Filter the records below, keeping only lines with the string "Jargons".

-- Extracted records --
______
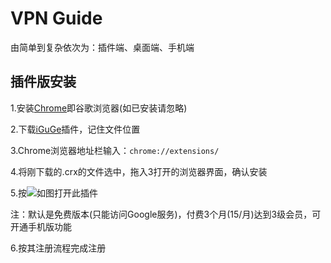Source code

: # VPN Guide

由简单到复杂依次为：插件端、桌面端、手机端

## 插件版安装

1.安装[Chrome](https://wwe.lanzoui.com/iVrShp58wbg)即谷歌浏览器(如已安装请忽略)

2.下载[iGuGe](https://wwe.lanzoui.com/i8IVCwd7tja)插件，记住文件位置

3.Chrome浏览器地址栏输入：`chrome://extensions/`

4.将刚下载的.crx的文件选中，拖入3打开的浏览器界面，确认安装

5.按![如图](https://cdn.jsdelivr.net/gh/AmbroseRen/Picture@master/img/default/01.jpg)打开此插件

注：默认是免费版本(只能访问Google服务)，付费3个月(15/月)达到3级会员，可开通手机版功能

6.按其注册流程完成注册
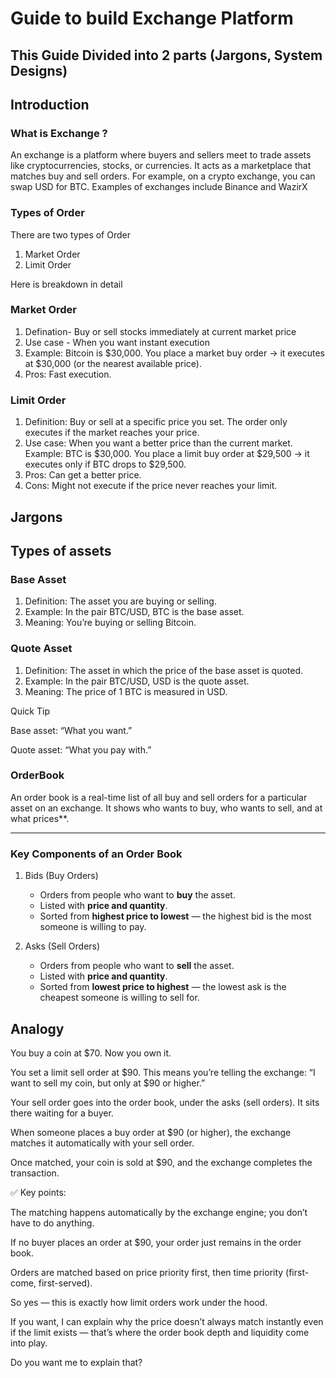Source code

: # Guide to build Exchange Platform 

## This Guide Divided into 2 parts (Jargons, System Designs)

## Introduction

### What is Exchange ?
An exchange is a platform where buyers and sellers meet to trade assets like cryptocurrencies, stocks, or currencies. It acts as a marketplace that matches buy and sell orders. For example, on a crypto exchange, you can swap USD for BTC. Examples of exchanges include Binance and WazirX

### Types of Order
There are two types of Order
1. Market Order 
2. Limit Order

Here is breakdown in detail 

### Market Order 
1. Defination- Buy or sell stocks immediately at current market price  
2. Use case - When you want instant execution  
3. Example: Bitcoin is $30,000. You place a market buy order → it executes at $30,000 (or the nearest available price). 
4. Pros: Fast execution. 

### Limit Order
1. Definition: Buy or sell at a specific price you set. The order only executes if the market reaches your price. 
2. Use case: When you want a better price than the current market. 
Example: BTC is $30,000. You place a limit buy order at $29,500 → it executes only if BTC drops to $29,500. 
3. Pros: Can get a better price. 
4. Cons: Might not execute if the price never reaches your limit. 


## Jargons 

## Types of assets 

### Base Asset

1. Definition: The asset you are buying or selling.
2. Example: In the pair BTC/USD, BTC is the base asset.
3. Meaning: You’re buying or selling Bitcoin.

### Quote Asset

1. Definition: The asset in which the price of the base asset is quoted.
2. Example: In the pair BTC/USD, USD is the quote asset.
3. Meaning: The price of 1 BTC is measured in USD.

Quick Tip

Base asset: “What you want.”

Quote asset: “What you pay with.”


### OrderBook

An order book is a real-time list of all buy and sell orders  for a particular asset on an exchange. It shows who wants to buy, who wants to sell, and at what prices**.

---

### Key Components of an Order Book 

1. Bids (Buy Orders)

   * Orders from people who want to **buy** the asset.
   * Listed with **price and quantity**.
   * Sorted from **highest price to lowest** — the highest bid is the most someone is willing to pay.

2. Asks (Sell Orders)

   * Orders from people who want to **sell** the asset.
   * Listed with **price and quantity**.
   * Sorted from **lowest price to highest** — the lowest ask is the cheapest someone is willing to sell for.




## Analogy 

You buy a coin at $70. Now you own it.

You set a limit sell order at $90. This means you’re telling the exchange:
“I want to sell my coin, but only at $90 or higher.”

Your sell order goes into the order book, under the asks (sell orders). It sits there waiting for a buyer.

When someone places a buy order at $90 (or higher), the exchange matches it automatically with your sell order.

Once matched, your coin is sold at $90, and the exchange completes the transaction.

✅ Key points:

The matching happens automatically by the exchange engine; you don’t have to do anything.

If no buyer places an order at $90, your order just remains in the order book.

Orders are matched based on price priority first, then time priority (first-come, first-served).

So yes — this is exactly how limit orders work under the hood.

If you want, I can explain why the price doesn’t always match instantly even if the limit exists — that’s where the order book depth and liquidity come into play.

Do you want me to explain that?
______
-- Solution to the exercise --
## This Guide Divided into 2 parts (Jargons, System Designs)
## Jargons 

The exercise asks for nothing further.